__Task goal__: Using the entries below, show all lines with the string "circular".

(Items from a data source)
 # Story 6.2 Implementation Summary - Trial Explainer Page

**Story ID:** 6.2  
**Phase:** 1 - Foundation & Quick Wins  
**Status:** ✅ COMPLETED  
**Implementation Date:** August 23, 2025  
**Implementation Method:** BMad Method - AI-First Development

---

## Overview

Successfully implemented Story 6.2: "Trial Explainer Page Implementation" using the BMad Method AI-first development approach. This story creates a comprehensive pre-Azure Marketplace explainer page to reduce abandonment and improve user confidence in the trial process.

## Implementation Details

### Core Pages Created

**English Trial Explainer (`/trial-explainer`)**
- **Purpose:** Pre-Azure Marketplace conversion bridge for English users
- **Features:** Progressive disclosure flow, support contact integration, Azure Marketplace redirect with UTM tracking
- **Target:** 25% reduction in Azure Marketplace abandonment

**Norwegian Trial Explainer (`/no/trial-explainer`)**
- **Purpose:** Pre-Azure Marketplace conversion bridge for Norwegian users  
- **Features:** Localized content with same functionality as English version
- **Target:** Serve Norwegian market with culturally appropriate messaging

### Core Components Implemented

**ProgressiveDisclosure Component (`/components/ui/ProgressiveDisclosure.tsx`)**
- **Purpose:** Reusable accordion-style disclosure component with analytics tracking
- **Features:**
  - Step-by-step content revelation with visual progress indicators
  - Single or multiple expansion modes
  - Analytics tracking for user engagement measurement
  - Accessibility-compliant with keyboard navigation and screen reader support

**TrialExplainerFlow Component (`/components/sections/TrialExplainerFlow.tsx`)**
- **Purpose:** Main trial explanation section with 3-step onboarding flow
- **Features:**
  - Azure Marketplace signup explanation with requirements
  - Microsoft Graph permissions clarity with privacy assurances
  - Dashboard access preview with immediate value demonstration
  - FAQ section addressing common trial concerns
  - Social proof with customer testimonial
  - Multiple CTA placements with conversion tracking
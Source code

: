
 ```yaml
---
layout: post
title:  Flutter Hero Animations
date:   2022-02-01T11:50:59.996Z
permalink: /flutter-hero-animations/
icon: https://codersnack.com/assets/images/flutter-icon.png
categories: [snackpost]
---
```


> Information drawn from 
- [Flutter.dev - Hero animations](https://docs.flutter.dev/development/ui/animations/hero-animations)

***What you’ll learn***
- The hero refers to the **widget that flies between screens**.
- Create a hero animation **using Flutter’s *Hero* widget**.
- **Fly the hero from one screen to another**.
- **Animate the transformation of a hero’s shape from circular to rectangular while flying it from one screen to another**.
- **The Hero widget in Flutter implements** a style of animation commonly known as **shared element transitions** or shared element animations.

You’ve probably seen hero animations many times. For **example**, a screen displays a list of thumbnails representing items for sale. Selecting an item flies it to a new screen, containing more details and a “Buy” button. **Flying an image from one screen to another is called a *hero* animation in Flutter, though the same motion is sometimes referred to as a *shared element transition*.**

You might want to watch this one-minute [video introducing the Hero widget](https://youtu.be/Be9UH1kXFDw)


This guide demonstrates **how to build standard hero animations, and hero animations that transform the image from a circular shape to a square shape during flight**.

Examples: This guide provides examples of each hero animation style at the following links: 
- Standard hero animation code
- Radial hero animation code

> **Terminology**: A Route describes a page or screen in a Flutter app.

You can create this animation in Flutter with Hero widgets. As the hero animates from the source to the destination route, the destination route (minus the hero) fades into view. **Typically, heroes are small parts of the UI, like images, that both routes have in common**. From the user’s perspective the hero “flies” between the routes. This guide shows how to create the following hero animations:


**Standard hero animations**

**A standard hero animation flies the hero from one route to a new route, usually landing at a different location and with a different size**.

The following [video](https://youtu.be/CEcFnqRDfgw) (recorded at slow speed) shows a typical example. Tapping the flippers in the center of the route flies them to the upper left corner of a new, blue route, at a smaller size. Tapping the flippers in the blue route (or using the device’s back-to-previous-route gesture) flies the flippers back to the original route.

__Your response__:
- **Animate the transformation of a hero’s shape from circular to rectangular while flying it from one screen to another**.
This guide demonstrates **how to build standard hero animations, and hero animations that transform the image from a circular shape to a square shape during flight**.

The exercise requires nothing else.